WORK TO BE COMPLETED: Look below for the line with "ata-WDC_WD3005FRPZ-01S9PB0_WD-WXN1H847L4FH". Extract that line and each one after it through the last, word for word.

### GIVEN RECORDS ###

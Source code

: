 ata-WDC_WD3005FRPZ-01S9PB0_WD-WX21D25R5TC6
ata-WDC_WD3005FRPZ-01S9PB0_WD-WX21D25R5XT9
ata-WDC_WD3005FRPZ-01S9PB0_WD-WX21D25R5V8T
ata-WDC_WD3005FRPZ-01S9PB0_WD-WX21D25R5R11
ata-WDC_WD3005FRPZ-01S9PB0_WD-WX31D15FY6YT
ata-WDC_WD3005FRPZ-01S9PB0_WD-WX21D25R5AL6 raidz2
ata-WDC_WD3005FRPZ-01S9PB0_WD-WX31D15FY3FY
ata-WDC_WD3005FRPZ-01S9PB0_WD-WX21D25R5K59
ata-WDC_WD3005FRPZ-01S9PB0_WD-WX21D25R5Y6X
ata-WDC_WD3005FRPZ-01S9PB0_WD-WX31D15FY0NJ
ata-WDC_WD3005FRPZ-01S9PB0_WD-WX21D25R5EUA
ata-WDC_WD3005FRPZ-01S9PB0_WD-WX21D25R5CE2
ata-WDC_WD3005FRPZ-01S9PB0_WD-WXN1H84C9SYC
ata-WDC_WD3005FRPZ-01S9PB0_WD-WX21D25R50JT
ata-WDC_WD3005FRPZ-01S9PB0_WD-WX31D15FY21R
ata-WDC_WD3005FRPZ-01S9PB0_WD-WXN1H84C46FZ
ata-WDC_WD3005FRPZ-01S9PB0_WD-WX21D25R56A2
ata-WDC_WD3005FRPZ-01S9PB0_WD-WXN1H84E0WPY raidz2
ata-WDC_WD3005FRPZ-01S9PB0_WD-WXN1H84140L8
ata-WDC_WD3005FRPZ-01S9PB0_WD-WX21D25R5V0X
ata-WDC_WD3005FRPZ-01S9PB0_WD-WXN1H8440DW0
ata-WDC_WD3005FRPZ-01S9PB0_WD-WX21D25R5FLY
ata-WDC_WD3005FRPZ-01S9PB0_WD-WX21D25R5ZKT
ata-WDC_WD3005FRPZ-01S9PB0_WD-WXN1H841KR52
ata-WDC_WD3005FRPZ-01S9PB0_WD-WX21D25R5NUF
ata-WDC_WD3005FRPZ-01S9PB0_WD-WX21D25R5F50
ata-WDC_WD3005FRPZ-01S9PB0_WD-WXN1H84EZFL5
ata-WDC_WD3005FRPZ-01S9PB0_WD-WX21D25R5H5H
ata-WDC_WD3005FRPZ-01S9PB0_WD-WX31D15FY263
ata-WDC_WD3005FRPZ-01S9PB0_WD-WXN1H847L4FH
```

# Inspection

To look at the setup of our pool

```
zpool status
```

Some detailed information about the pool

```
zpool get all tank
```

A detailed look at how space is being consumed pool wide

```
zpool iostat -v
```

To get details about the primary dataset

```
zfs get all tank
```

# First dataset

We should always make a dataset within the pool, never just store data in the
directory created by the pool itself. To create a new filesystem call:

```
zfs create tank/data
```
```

###

YOUR SOLUTION:
ata-WDC_WD3005FRPZ-01S9PB0_WD-WXN1H847L4FH
```

# Inspection

To look at the setup of our pool

```
zpool status
```

Some detailed information about the pool

```
zpool get all tank
```

A detailed look at how space is being consumed pool wide

```
zpool iostat -v
```

To get details about the primary dataset

```
zfs get all tank
```

# First dataset

We should always make a dataset within the pool, never just store data in the
directory created by the pool itself. To create a new filesystem call:

```
zfs create tank/data
```
```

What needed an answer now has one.